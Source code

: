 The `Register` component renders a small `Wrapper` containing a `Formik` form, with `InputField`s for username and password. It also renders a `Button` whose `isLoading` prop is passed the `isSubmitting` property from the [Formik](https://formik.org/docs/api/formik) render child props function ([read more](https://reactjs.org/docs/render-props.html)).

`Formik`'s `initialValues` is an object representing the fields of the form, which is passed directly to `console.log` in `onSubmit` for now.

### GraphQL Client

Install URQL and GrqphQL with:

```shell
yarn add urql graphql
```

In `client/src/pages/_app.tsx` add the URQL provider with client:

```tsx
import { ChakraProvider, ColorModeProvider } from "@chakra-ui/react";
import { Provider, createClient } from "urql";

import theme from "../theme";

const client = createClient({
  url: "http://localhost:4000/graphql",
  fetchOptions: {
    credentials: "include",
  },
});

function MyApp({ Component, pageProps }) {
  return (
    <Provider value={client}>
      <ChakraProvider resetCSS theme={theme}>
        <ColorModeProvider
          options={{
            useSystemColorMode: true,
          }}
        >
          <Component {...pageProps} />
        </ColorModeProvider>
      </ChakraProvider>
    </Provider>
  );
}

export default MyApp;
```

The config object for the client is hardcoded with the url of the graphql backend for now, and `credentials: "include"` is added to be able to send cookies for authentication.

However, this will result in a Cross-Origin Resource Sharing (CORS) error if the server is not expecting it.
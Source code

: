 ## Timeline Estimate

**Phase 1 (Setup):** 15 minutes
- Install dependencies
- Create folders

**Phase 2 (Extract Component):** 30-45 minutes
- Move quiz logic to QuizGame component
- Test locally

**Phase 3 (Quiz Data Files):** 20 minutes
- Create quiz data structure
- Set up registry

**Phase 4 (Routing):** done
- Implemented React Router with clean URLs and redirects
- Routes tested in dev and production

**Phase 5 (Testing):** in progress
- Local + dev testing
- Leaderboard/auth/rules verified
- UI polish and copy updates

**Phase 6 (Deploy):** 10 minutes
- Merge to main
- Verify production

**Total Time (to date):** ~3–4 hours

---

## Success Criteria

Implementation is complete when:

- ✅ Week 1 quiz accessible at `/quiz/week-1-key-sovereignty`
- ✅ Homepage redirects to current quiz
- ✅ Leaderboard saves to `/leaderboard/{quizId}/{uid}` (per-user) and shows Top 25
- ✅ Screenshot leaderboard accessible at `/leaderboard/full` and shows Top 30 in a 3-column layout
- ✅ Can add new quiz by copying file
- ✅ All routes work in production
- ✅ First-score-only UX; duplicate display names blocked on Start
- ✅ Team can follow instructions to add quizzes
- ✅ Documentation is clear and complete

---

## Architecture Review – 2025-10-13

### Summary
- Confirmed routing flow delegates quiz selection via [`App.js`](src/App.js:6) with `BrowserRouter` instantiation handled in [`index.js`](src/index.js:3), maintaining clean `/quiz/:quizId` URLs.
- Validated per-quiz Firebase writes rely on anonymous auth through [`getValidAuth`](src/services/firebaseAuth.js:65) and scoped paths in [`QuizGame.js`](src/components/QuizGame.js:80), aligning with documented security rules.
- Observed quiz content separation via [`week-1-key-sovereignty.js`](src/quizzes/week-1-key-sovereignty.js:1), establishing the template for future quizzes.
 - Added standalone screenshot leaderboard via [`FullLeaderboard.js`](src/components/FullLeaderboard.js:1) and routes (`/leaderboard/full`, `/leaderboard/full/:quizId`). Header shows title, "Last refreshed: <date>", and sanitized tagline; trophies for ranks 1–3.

Task statement
Respond with the exact lines running from the one that contains "Implementation is complete" through the last line of the data above, and no other lines.

Solution for this task
Implementation is complete when:

- ✅ Week 1 quiz accessible at `/quiz/week-1-key-sovereignty`
- ✅ Homepage redirects to current quiz
- ✅ Leaderboard saves to `/leaderboard/{quizId}/{uid}` (per-user) and shows Top 25
- ✅ Screenshot leaderboard accessible at `/leaderboard/full` and shows Top 30 in a 3-column layout
- ✅ Can add new quiz by copying file
- ✅ All routes work in production
- ✅ First-score-only UX; duplicate display names blocked on Start
- ✅ Team can follow instructions to add quizzes
- ✅ Documentation is clear and complete

---

## Architecture Review – 2025-10-13

### Summary
- Confirmed routing flow delegates quiz selection via [`App.js`](src/App.js:6) with `BrowserRouter` instantiation handled in [`index.js`](src/index.js:3), maintaining clean `/quiz/:quizId` URLs.
- Validated per-quiz Firebase writes rely on anonymous auth through [`getValidAuth`](src/services/firebaseAuth.js:65) and scoped paths in [`QuizGame.js`](src/components/QuizGame.js:80), aligning with documented security rules.
- Observed quiz content separation via [`week-1-key-sovereignty.js`](src/quizzes/week-1-key-sovereignty.js:1), establishing the template for future quizzes.
 - Added standalone screenshot leaderboard via [`FullLeaderboard.js`](src/components/FullLeaderboard.js:1) and routes (`/leaderboard/full`, `/leaderboard/full/:quizId`). Header shows title, "Last refreshed: <date>", and sanitized tagline; trophies for ranks 1–3.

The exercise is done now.